Target bea cukai makin sulit tercapai



JAKARTA. Penurunan produksi dan konsumsi rokok membuat target penerimaan cukai tak tercapai. Data Ditjen Bea dan Cukai menunjukkan penerimaan cukai tembakau sampai akhir Juli 2015 baru Rp 63,6 triliun. Padahal penerimaan cukai tembakau sampai akhir Juli ditargetkan mencapai Rp 81 triliun.

Kepala Sub Direktorat (Kasubdit) Hubungan Masyarakat (Humas) Ditjen Bea Cukai Haryo Limanseto mengatakan, Ditjen Bea Cukai sebelumnya memproyeksi konsumsi tembakau meningkat pasca Lebaran. "Analisa awal kami tidak ada kenaikan yang signifikan. Yang terjadi saat ini agak beda dengan yang biasanya," katanya, saat dihubungi KONTAN, Senin (3/8).

Sementara penerimaan cukai ethil alkohol hanya Rp 86 miliar dari target Rp 96 miliar.  Dan penerimaan cukai minuman mengandung ethil alkohol (MMEA) hanya terkumpul Rp 1,9 triliun, turun sekitar 40% akibat kebijakan pelarangan penjualan minuman beralkohol di minimarket.


Secara total hingga akhir Juli 2015, penerimaan bea dan cukai baru Rp 85,42 triliun atau 43,81% dari target APBN-P 2015 sebesar Rp 195 triliun.Dari realisasi itu, penerimaan cukai Rp 65,75 triliun, lebih rendah dari  target Rp 85,01 triliun. Sementara pos bea masuk realisasinya baru Rp 17,32 triliun dari proyeksi akhir Juli Rp 21,7 triliun.
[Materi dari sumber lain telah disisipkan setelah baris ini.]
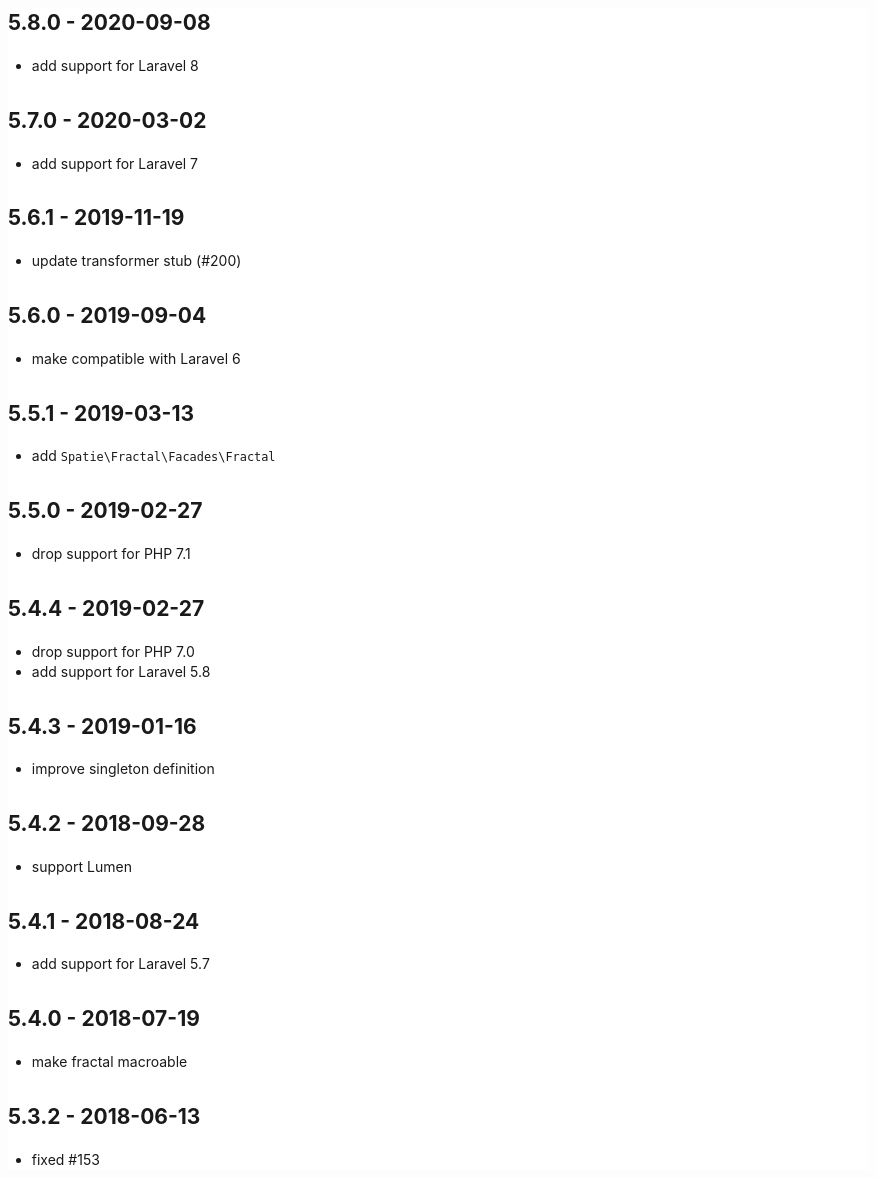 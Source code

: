 ## 5.8.0 - 2020-09-08

- add support for Laravel 8

## 5.7.0 - 2020-03-02

- add support for Laravel 7

## 5.6.1 - 2019-11-19

- update transformer stub (#200)

## 5.6.0 - 2019-09-04

- make compatible with Laravel 6

## 5.5.1 - 2019-03-13

- add `Spatie\Fractal\Facades\Fractal`

## 5.5.0 - 2019-02-27

- drop support for PHP 7.1

## 5.4.4 - 2019-02-27

- drop support for PHP 7.0
- add support for Laravel 5.8

## 5.4.3 - 2019-01-16

- improve singleton definition

## 5.4.2 - 2018-09-28

- support Lumen

## 5.4.1 - 2018-08-24

- add support for Laravel 5.7

## 5.4.0 - 2018-07-19

- make fractal macroable

## 5.3.2 - 2018-06-13

- fixed #153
Penerimaan pos bea keluar  juga parah:  hanya Rp 2,35 triliun dari target Juli 2015 sebesar Rp 7,03 triliun. Pemasukan hanya dari ekspor batubara, kakao, karet, dan kayu yang harganya terperosok. "Sementara CPO tak menyumbang sama sekali," kata Haryo. Maklum harga CPO di pasar dunia sedang turun sehingga tak terkena bea keluar.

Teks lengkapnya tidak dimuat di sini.